Source texts of formatted documents:
:::
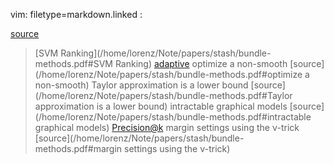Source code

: vim: filetype=markdown.linked :

[source]($P/stash/bundle-methods.pdf#Blub)
 > [SVM Ranking](/home/lorenz/Note/papers/stash/bundle-methods.pdf#SVM Ranking)
 > [adaptive](/home/lorenz/Note/papers/stash/bundle-methods.pdf#adaptive)
 > optimize a non-smooth [source](/home/lorenz/Note/papers/stash/bundle-methods.pdf#optimize a non-smooth)
 > Taylor approximation is a lower bound [source](/home/lorenz/Note/papers/stash/bundle-methods.pdf#Taylor approximation is a lower bound)
 > intractable graphical models [source](/home/lorenz/Note/papers/stash/bundle-methods.pdf#intractable graphical models)
 > [Precision@k](/home/lorenz/Note/papers/stash/bundle-methods.pdf#Precision@k)
 > margin settings using the ν-trick [source](/home/lorenz/Note/papers/stash/bundle-methods.pdf#margin settings using the ν-trick)
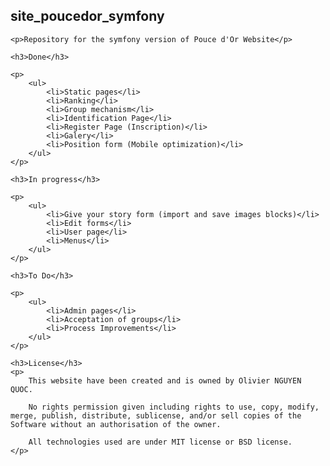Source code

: <div class="blob-file-content js-file-line-container">
<article class="markdown-body entry-content" itemprop="mainContentOfPage">
    <h1>
    <a id="user-content-site_poucedor_symfony" class="anchor" href="#site_poucedor_symfony" aria-hidden="true">
        <span class="octicon octicon-link"></span>
    </a>
    site_poucedor_symfony
    </h1>

    <p>Repository for the symfony version of Pouce d'Or Website</p>

    <h3>Done</h3>
    
    <p>
        <ul>
            <li>Static pages</li>
            <li>Ranking</li>
            <li>Group mechanism</li>
            <li>Identification Page</li>
            <li>Register Page (Inscription)</li>
            <li>Galery</li>
            <li>Position form (Mobile optimization)</li>
        </ul>
    </p>

    <h3>In progress</h3>
    
    <p>
        <ul>
            <li>Give your story form (import and save images blocks)</li>
            <li>Edit forms</li>
            <li>User page</li>
            <li>Menus</li>
        </ul>
    </p>

    <h3>To Do</h3>
    
    <p>
        <ul>
            <li>Admin pages</li>
            <li>Acceptation of groups</li> 
            <li>Process Improvements</li> 
        </ul>
    </p>

    <h3>License</h3>
    <p>
        This website have been created and is owned by Olivier NGUYEN QUOC.

        No rights permission given including rights to use, copy, modify, merge, publish, distribute, sublicense, and/or sell copies of the Software without an authorisation of the owner.

        All technologies used are under MIT license or BSD license.
    </p>
</article>
</div>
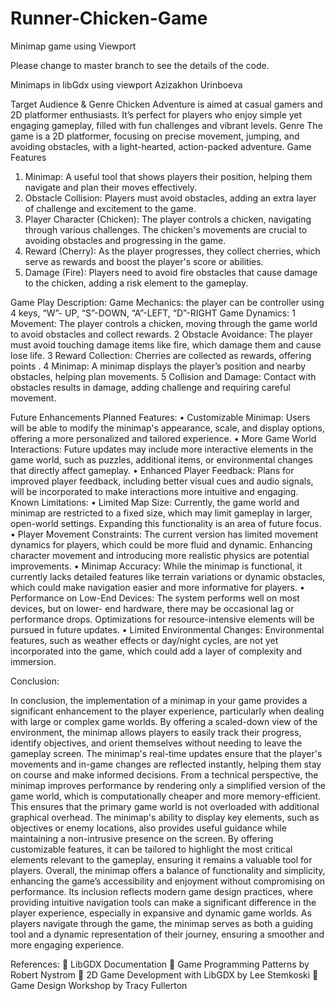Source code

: # Runner-Chicken-Game
Minimap game using Viewport

Please change to master branch to see the details of the code.

Minimaps in libGdx using viewport
Azizakhon Urinboeva 

Target Audience & Genre
Chicken Adventure is aimed at casual gamers and 2D platformer enthusiasts. It’s perfect for players who enjoy simple yet engaging gameplay, filled with fun challenges and vibrant levels.
Genre
The game is a 2D platformer, focusing on precise movement, jumping, and avoiding obstacles, with a light-hearted, action-packed adventure.
Game Features
1.	Minimap: A useful tool that shows players their position, helping them navigate and plan their moves effectively.
2.	Obstacle Collision: Players must avoid obstacles, adding an extra layer of challenge and excitement to the game.
3.	Player Character (Chicken): The player controls a chicken, navigating through various
challenges. The chicken's movements are crucial to avoiding obstacles and progressing in the game.
4.	Reward (Cherry): As the player progresses, they collect cherries, which serve as rewards and boost the player's score or abilities.
5.	Damage (Fire): Players need to avoid fire obstacles that cause damage to the chicken, adding a risk element to the gameplay.



Game Play Description:
Game Mechanics: the player can be controller using 4 keys, “W”- UP, “S”-DOWN, “A”-LEFT, “D”-RIGHT
Game Dynamics:
1	Movement: The player controls a chicken, moving through the game world to avoid obstacles and collect rewards.
2	Obstacle Avoidance: The player must avoid touching damage items like fire, which damage them and cause lose life.
3	Reward Collection: Cherries are collected as rewards, offering points .
4	Minimap: A minimap displays the player’s position and nearby obstacles, helping plan movements.
5	Collision and Damage: Contact with obstacles results in damage, adding challenge and requiring careful movement.


Future Enhancements
Planned Features:
•	Customizable Minimap: Users will be able to modify the minimap's appearance, scale, and display options, offering a more personalized and tailored experience.
•	More Game World Interactions: Future updates may include more interactive elements in the game world, such as puzzles, additional items, or environmental changes that directly affect gameplay.
•	Enhanced Player Feedback: Plans for improved player feedback, including better visual cues and audio signals, will be incorporated to make interactions more intuitive and engaging.
Known Limitations:
•	Limited Map Size: Currently, the game world and minimap are restricted to a fixed size, which may limit gameplay in larger, open-world settings. Expanding this functionality is an area of future focus.
•	Player Movement Constraints: The current version has limited movement dynamics for players, which could be more fluid and dynamic. Enhancing character movement and introducing more realistic physics are potential improvements.
•	Minimap Accuracy: While the minimap is functional, it currently lacks detailed features like terrain variations or dynamic obstacles, which could make navigation easier and more informative for players.
•	Performance on Low-End Devices: The system performs well on most devices, but on lower- end hardware, there may be occasional lag or performance drops. Optimizations for resource-intensive elements will be pursued in future updates.
•	Limited Environmental Changes: Environmental features, such as weather effects or day/night cycles, are not yet incorporated into the game, which could add a layer of complexity and
immersion.


Conclusion:
 
In conclusion, the implementation of a minimap in your game provides a significant enhancement to the player experience, particularly when dealing with large or complex game worlds. By offering a
scaled-down view of the environment, the minimap allows players to easily track their progress, identify objectives, and orient themselves without needing to leave the gameplay screen. The
minimap's real-time updates ensure that the player's movements and in-game changes are reflected instantly, helping them stay on course and make informed decisions.
From a technical perspective, the minimap improves performance by rendering only a simplified version of the game world, which is computationally cheaper and more memory-efficient. This ensures that the primary game world is not overloaded with additional graphical overhead. The
minimap's ability to display key elements, such as objectives or enemy locations, also provides useful guidance while maintaining a non-intrusive presence on the screen. By offering customizable
features, it can be tailored to highlight the most critical elements relevant to the gameplay, ensuring it remains a valuable tool for players.
Overall, the minimap offers a balance of functionality and simplicity, enhancing the game’s
accessibility and enjoyment without compromising on performance. Its inclusion reflects modern
game design practices, where providing intuitive navigation tools can make a significant difference in the player experience, especially in expansive and dynamic game worlds. As players navigate through the game, the minimap serves as both a guiding tool and a dynamic representation of their journey, ensuring a smoother and more engaging experience.


References:
	LibGDX Documentation
	Game Programming Patterns by Robert Nystrom
	2D Game Development with LibGDX by Lee Stemkoski
	Game Design Workshop by Tracy Fullerton

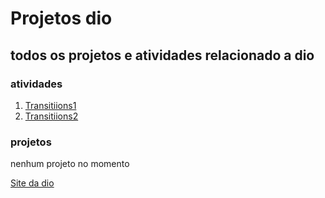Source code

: # Projetos dio

## todos os projetos e atividades relacionado a dio

### atividades

1. [Transitiions1](https://github.com/salatielfiore/projetos-dio/tree/master/transitions_1)
2. [Transitiions2](https://github.com/salatielfiore/projetos-dio/tree/master/transitions_2)


### projetos

nenhum projeto no momento



[Site da dio](https://www.dio.me/)
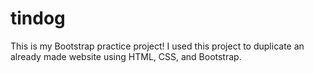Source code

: # tindog
This is my Bootstrap practice project! I used this project to duplicate an already made website using HTML, CSS, and Bootstrap.
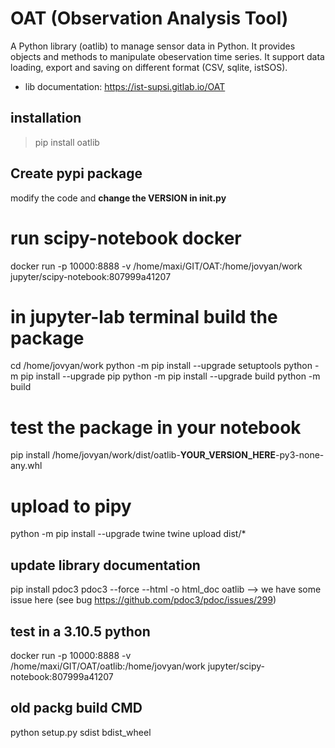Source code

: # OAT (Observation Analysis Tool)


A Python library (oatlib) to manage sensor data in Python.
It provides objects and methods to manipulate 
obeservation time series. It support data loading, export and saving
on different format (CSV, sqlite, istSOS).

- lib documentation: https://ist-supsi.gitlab.io/OAT


## installation

> pip install oatlib

## Create pypi package

modify the code and
**change the VERSION in __init__.py**

# run scipy-notebook docker
docker run -p 10000:8888 -v /home/maxi/GIT/OAT:/home/jovyan/work jupyter/scipy-notebook:807999a41207
# in jupyter-lab terminal build the package
cd /home/jovyan/work
python -m pip install --upgrade setuptools
python -m pip install --upgrade pip
python -m pip install --upgrade build
python -m build

# test the package in your notebook
pip install /home/jovyan/work/dist/oatlib-__YOUR_VERSION_HERE__-py3-none-any.whl

# upload to pipy
python -m pip install --upgrade twine
twine upload dist/*

## update library documentation
pip install pdoc3
pdoc3 --force --html -o html_doc  oatlib
--> we have some issue here (see bug https://github.com/pdoc3/pdoc/issues/299)

## test in a 3.10.5 python
docker run -p 10000:8888 -v /home/maxi/GIT/OAT/oatlib:/home/jovyan/work jupyter/scipy-notebook:807999a41207


## old packg build CMD
python setup.py sdist bdist_wheel
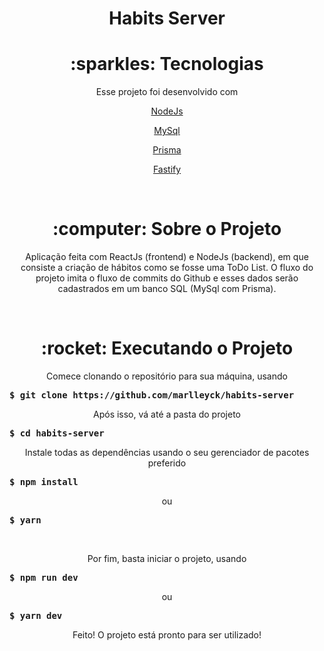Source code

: <h1 align="center">Habits Server</h1>

<h1 align="center">:sparkles: Tecnologias</h1>
<p align="center">Esse projeto foi desenvolvido com</h1>
<br />

<p align="center"><a href="https://nodejs.org/en/">NodeJs</a></p>
<p align="center"><a href="https://www.mysql.com/">MySql</a></p>
<p align="center"><a href="https://www.prisma.io/">Prisma</a></p>
<p align="center"><a href="https://www.fastify.io/">Fastify</a></p>

<br />

<h1 align="center">:computer: Sobre o Projeto</h1>
<p align="center">Aplicação feita com ReactJs (frontend) e NodeJs (backend), em que consiste a criação de hábitos como se fosse uma ToDo List. O fluxo do projeto imita o fluxo de commits do Github e esses dados serão cadastrados em um banco SQL (MySql com Prisma).</p>
<br />

<h1 align="center">:rocket: Executando o Projeto</h1>
<p align="center">Comece clonando o repositório para sua máquina, usando</p>
<pre><strong>$ git clone https://github.com/marlleyck/habits-server</strong></pre>

<p align="center">Após isso, vá até a pasta do projeto</p>
<pre><strong>$ cd habits-server</strong></pre>

<p align="center">Instale todas as dependências usando o seu gerenciador de pacotes preferido</p>
<pre><strong>$ npm install</strong></pre>
<p align="center">ou</p>
<pre><strong>$ yarn</strong></pre>

<br />

<p align="center">Por fim, basta iniciar o projeto, usando</p>
<pre><strong>$ npm run dev</strong></pre>
<p align="center">ou</p>
<pre><strong>$ yarn dev</strong></pre>

<p align="center">Feito! O projeto está pronto para ser utilizado!</p>



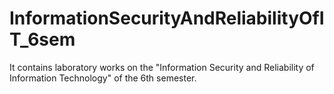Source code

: # InformationSecurityAndReliabilityOfIT_6sem
It contains laboratory works on the "Information Security and Reliability of Information Technology" of the 6th semester.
:::
## TASK INSTRUCTIONS
Working from the entries above, please transcribe only the lines from the line with "pip install oatlib" through the line with "Sobre o Projeto</h1>", exactly, with both end lines and without pictures.

## RESULT
> pip install oatlib

## Create pypi package

modify the code and
**change the VERSION in __init__.py**

# run scipy-notebook docker
docker run -p 10000:8888 -v /home/maxi/GIT/OAT:/home/jovyan/work jupyter/scipy-notebook:807999a41207
# in jupyter-lab terminal build the package
cd /home/jovyan/work
python -m pip install --upgrade setuptools
python -m pip install --upgrade pip
python -m pip install --upgrade build
python -m build

# test the package in your notebook
pip install /home/jovyan/work/dist/oatlib-__YOUR_VERSION_HERE__-py3-none-any.whl

# upload to pipy
python -m pip install --upgrade twine
twine upload dist/*

## update library documentation
pip install pdoc3
pdoc3 --force --html -o html_doc  oatlib
--> we have some issue here (see bug https://github.com/pdoc3/pdoc/issues/299)

## test in a 3.10.5 python
docker run -p 10000:8888 -v /home/maxi/GIT/OAT/oatlib:/home/jovyan/work jupyter/scipy-notebook:807999a41207


## old packg build CMD
python setup.py sdist bdist_wheel
Source code

: <h1 align="center">Habits Server</h1>

<h1 align="center">:sparkles: Tecnologias</h1>
<p align="center">Esse projeto foi desenvolvido com</h1>
<br />

<p align="center"><a href="https://nodejs.org/en/">NodeJs</a></p>
<p align="center"><a href="https://www.mysql.com/">MySql</a></p>
<p align="center"><a href="https://www.prisma.io/">Prisma</a></p>
<p align="center"><a href="https://www.fastify.io/">Fastify</a></p>

<br />

<h1 align="center">:computer: Sobre o Projeto</h1>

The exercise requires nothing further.